Scottish First Minister Nicola Sturgeon speaks to lawmakers

Scottish First Minister Nicola Sturgeon speaks to lawmakers

Outgoing Scottish First Minister Nicola Sturgeon leaves the main chamber after her last First Minister's Questions FMQs in the main chamber of the Scottish Parliament in Edinburgh, Thursday March 23, 2023. Jane Barlow PA via AP LONDON AP - Scottish First Minister Nicola Sturgeon spoke to lawmakers for the last time as Scottish leader on Thursday, expressing pride in her government's achievements to lessen poverty and inequality, but frustrated in her quest to make Scotland an independent country.
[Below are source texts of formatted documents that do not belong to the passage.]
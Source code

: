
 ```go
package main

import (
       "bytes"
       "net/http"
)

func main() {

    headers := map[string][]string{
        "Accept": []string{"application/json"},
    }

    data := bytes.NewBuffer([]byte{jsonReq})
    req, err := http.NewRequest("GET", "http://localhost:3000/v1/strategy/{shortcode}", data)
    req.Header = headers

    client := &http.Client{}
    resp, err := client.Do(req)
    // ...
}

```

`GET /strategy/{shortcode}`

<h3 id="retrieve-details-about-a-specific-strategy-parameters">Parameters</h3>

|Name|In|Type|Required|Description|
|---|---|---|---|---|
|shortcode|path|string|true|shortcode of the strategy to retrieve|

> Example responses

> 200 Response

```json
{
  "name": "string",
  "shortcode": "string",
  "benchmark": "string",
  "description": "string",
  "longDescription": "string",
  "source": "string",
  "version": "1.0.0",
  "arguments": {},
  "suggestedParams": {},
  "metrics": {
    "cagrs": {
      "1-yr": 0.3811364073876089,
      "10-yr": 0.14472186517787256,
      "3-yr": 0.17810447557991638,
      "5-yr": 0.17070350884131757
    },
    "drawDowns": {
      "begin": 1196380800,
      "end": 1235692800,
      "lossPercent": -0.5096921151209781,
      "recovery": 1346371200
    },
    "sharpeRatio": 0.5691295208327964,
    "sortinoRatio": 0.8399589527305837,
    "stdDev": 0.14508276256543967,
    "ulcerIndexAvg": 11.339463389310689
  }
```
Sturgeon faced strong criticism from opponents in her 286th and final First Minister's Questions session in the Scottish Parliament. In scrappy exchanges, opposition leaders slammed her for Scotland's long health care waiting times, homelessness problem and high drug death toll.

Scottish Conservative leader Douglas Ross claimed that she was obsessed with independence, she divided our country and failed in every mission she set herself. Sturgeon told Edinburghers that she had made my fair share of mistakes in the last eight years. There are things I wish I had done better or differently. She said that she was proud of what has been achieved, and I am proud of what has been achieved, highlighting work to lift children out of poverty.

Sturgeon, 52, announced last month her resignation after more than eight years as the first minister in Scotland's semi-autonomous government and leader of the Scottish National Party. The winner of a party contest to replace her will be announced on Monday.

She leaves the U.K. with her main goal, independence for the nation of 5.5 million people, unmet.

Scottish voters backed remaining in the U.K. in a 2014 referendum that was billed as a once-in-a-generation decision. The SNP wants a new vote, but the central government has refused to authorize one, and the U.K. Supreme Court has ruled that Scotland can't hold one without London's consent.

The party is divided on its next steps, but Sturgeon said she was confident that her successor will lead this country to becoming an independent nation. She said her decision to quit was a personal one and it was time for Nicola Sturgeon the politician to make a bit of space for Nicola Sturgeon the person. Sturgeon's resignation has unleashed a battle for the direction of the SNP, which currently holds 64 of the 129 seats in the Scottish Parliament and governs in coalition with the smaller Greens.

Her husband, Peter Murrell, stepped down as party chief executive last week over a kerfuffle about the party's declining membership and claims by some that a clique around Sturgeon wields too much power in the SNP.

Some people think that the SNP under Sturgeon spent too much time focusing on divisive social issues rather than the economy and independence. Sturgeon's departure was caused by a backlash over legislation she championed to make it easier for people in Scotland to change their gender.

In a farewell statement, Sturgeon said it had been an utter privilege to lead her country.

Three lawmakers are running to replace Sturgeon: Scotland's Finance Secretary Kate Forbes, 32, Health Secretary Humza Yousaf, 37, and 49-year-old lawmaker Ash Regan. Sturgeon said that means that Scotland will soon get its second female first minister or its first leader of color.

She said that it would send the very powerful message that this, the highest office in the country, is one that any young person in Scotland can aspire to.